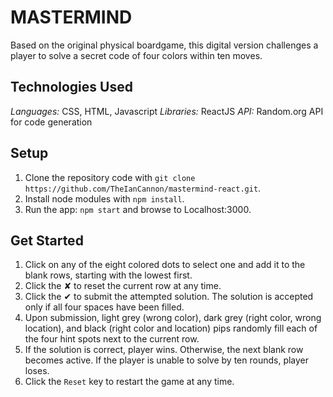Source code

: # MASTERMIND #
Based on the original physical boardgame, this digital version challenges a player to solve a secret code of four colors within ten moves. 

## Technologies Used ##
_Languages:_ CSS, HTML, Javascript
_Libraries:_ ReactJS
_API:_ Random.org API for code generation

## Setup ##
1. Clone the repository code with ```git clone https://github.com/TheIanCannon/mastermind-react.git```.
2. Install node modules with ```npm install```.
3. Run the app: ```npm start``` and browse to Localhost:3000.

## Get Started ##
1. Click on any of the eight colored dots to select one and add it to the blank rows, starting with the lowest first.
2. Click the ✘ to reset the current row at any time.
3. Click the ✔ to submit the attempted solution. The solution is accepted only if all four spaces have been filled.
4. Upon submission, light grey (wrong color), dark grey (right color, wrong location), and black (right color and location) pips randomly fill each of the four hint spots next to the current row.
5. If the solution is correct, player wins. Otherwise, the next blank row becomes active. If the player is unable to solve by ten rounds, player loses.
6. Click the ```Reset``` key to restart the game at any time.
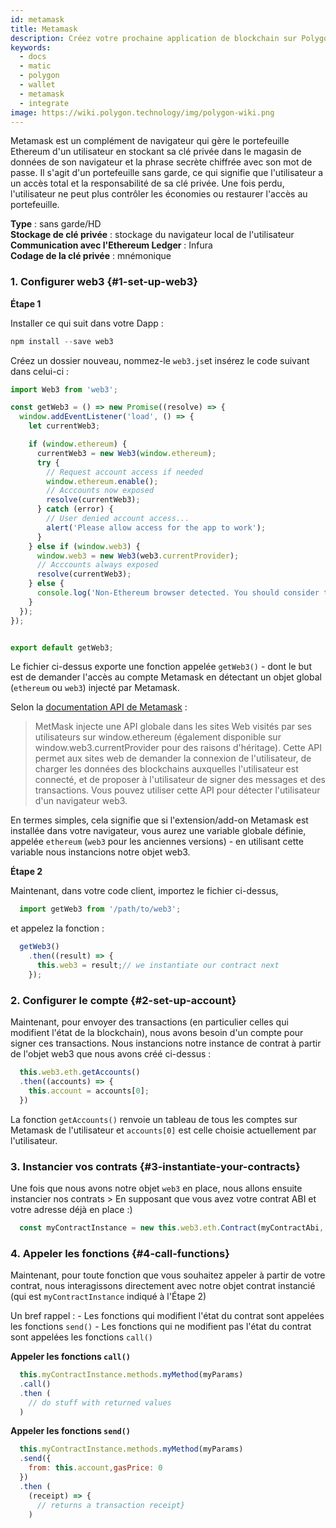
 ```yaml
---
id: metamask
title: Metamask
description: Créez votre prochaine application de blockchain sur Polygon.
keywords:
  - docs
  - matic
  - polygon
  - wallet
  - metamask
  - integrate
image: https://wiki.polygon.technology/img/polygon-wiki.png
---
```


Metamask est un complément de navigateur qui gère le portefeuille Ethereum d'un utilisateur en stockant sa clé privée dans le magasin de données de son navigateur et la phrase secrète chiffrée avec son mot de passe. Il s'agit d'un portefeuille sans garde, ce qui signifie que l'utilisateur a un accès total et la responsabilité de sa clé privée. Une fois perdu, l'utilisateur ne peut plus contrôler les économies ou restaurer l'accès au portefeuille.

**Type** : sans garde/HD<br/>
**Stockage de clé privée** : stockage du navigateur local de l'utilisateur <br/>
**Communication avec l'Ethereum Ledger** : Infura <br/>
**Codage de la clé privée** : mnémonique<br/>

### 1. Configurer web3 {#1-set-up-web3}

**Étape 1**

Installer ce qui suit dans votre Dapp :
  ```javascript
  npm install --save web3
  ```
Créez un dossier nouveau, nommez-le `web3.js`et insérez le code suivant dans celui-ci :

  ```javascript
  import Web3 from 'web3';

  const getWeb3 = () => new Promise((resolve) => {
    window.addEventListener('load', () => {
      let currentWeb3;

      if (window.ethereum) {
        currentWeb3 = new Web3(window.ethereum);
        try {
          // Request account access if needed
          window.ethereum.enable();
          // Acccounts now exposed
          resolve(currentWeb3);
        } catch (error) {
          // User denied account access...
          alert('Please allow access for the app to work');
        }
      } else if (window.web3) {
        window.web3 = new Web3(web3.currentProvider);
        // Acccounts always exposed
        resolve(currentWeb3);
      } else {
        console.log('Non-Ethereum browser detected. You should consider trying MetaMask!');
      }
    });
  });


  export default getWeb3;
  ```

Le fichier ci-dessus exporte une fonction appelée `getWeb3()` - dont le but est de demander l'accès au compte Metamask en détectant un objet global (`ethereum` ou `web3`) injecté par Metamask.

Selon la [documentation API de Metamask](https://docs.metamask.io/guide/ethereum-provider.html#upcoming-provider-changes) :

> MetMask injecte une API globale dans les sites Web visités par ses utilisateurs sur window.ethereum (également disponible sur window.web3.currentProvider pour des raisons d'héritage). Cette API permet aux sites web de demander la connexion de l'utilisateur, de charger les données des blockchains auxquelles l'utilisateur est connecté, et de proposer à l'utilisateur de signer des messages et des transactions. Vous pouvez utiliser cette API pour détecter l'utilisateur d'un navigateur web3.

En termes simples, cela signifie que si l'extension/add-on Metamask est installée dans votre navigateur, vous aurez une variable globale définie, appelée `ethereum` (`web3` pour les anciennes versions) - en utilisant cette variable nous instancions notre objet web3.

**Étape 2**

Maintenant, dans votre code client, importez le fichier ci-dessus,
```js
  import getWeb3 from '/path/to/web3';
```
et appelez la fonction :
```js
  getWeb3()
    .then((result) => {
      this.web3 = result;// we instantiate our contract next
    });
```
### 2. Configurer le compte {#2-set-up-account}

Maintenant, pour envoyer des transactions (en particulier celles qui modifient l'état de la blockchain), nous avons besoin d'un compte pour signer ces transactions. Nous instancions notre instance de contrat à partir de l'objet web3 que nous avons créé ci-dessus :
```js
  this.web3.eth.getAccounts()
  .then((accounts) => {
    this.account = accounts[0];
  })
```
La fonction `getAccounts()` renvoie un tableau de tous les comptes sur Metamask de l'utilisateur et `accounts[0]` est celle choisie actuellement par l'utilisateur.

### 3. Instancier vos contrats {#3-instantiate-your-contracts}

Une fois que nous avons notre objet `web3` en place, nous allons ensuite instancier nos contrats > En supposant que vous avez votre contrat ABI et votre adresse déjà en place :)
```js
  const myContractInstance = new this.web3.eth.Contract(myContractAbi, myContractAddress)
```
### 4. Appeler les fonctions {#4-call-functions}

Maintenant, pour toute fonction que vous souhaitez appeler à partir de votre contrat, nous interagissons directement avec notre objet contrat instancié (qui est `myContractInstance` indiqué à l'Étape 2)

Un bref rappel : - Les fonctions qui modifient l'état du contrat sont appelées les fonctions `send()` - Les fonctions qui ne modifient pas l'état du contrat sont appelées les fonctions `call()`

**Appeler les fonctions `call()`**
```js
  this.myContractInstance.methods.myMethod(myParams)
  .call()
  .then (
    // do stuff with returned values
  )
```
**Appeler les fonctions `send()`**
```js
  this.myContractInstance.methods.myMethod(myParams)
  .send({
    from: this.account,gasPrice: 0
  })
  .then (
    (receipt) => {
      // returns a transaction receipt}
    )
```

• • • • • • •

Directions for this task
Bring together every line in the entries that holds the string "votre".

Result
description: Créez votre prochaine application de blockchain sur Polygon.
Installer ce qui suit dans votre Dapp :
En termes simples, cela signifie que si l'extension/add-on Metamask est installée dans votre navigateur, vous aurez une variable globale définie, appelée `ethereum` (`web3` pour les anciennes versions) - en utilisant cette variable nous instancions notre objet web3.
Maintenant, dans votre code client, importez le fichier ci-dessus,
Une fois que nous avons notre objet `web3` en place, nous allons ensuite instancier nos contrats > En supposant que vous avez votre contrat ABI et votre adresse déjà en place :)
Maintenant, pour toute fonction que vous souhaitez appeler à partir de votre contrat, nous interagissons directement avec notre objet contrat instancié (qui est `myContractInstance` indiqué à l'Étape 2)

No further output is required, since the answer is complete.